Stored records

....

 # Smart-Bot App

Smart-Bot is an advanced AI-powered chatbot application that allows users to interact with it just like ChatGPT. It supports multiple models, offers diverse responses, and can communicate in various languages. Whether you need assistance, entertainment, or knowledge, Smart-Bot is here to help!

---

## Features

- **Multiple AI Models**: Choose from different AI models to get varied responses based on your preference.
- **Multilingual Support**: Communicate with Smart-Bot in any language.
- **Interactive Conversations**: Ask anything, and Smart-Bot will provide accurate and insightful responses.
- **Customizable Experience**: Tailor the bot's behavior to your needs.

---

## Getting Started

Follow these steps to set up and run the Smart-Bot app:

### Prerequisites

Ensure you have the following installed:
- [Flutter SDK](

....

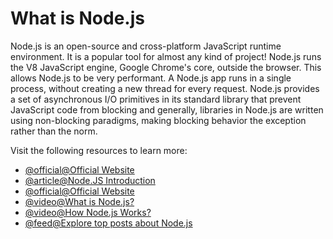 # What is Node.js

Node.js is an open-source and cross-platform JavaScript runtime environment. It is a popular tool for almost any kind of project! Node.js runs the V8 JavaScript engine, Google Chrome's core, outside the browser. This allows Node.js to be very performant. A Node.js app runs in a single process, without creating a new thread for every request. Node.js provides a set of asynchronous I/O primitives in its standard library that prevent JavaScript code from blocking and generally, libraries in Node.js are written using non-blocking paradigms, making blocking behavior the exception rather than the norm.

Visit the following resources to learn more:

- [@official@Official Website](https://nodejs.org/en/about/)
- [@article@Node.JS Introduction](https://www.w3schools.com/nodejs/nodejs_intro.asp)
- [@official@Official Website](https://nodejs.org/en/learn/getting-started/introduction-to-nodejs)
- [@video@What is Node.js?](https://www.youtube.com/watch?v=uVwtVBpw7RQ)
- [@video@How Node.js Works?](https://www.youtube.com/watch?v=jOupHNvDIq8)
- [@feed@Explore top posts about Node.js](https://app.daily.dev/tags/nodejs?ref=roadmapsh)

....

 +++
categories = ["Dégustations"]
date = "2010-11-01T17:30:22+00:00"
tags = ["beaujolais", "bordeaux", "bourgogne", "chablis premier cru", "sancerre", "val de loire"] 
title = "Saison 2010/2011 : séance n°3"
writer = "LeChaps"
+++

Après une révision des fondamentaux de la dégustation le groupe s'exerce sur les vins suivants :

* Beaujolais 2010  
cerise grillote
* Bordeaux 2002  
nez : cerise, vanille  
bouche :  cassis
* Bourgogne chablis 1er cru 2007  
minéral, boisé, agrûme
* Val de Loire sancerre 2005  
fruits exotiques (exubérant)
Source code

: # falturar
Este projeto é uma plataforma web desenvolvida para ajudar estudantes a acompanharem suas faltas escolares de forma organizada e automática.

....

> [WHAT NEEDS TO BE DONE] Give back the records above exactly, limited to the lines between the one holding "# Smart-Bot App" and the one holding "## Getting Started", inclusive.

> [TASK RESPONSE]
 # Smart-Bot App

Smart-Bot is an advanced AI-powered chatbot application that allows users to interact with it just like ChatGPT. It supports multiple models, offers diverse responses, and can communicate in various languages. Whether you need assistance, entertainment, or knowledge, Smart-Bot is here to help!

---

## Features

- **Multiple AI Models**: Choose from different AI models to get varied responses based on your preference.
- **Multilingual Support**: Communicate with Smart-Bot in any language.
- **Interactive Conversations**: Ask anything, and Smart-Bot will provide accurate and insightful responses.
- **Customizable Experience**: Tailor the bot's behavior to your needs.

---

## Getting Started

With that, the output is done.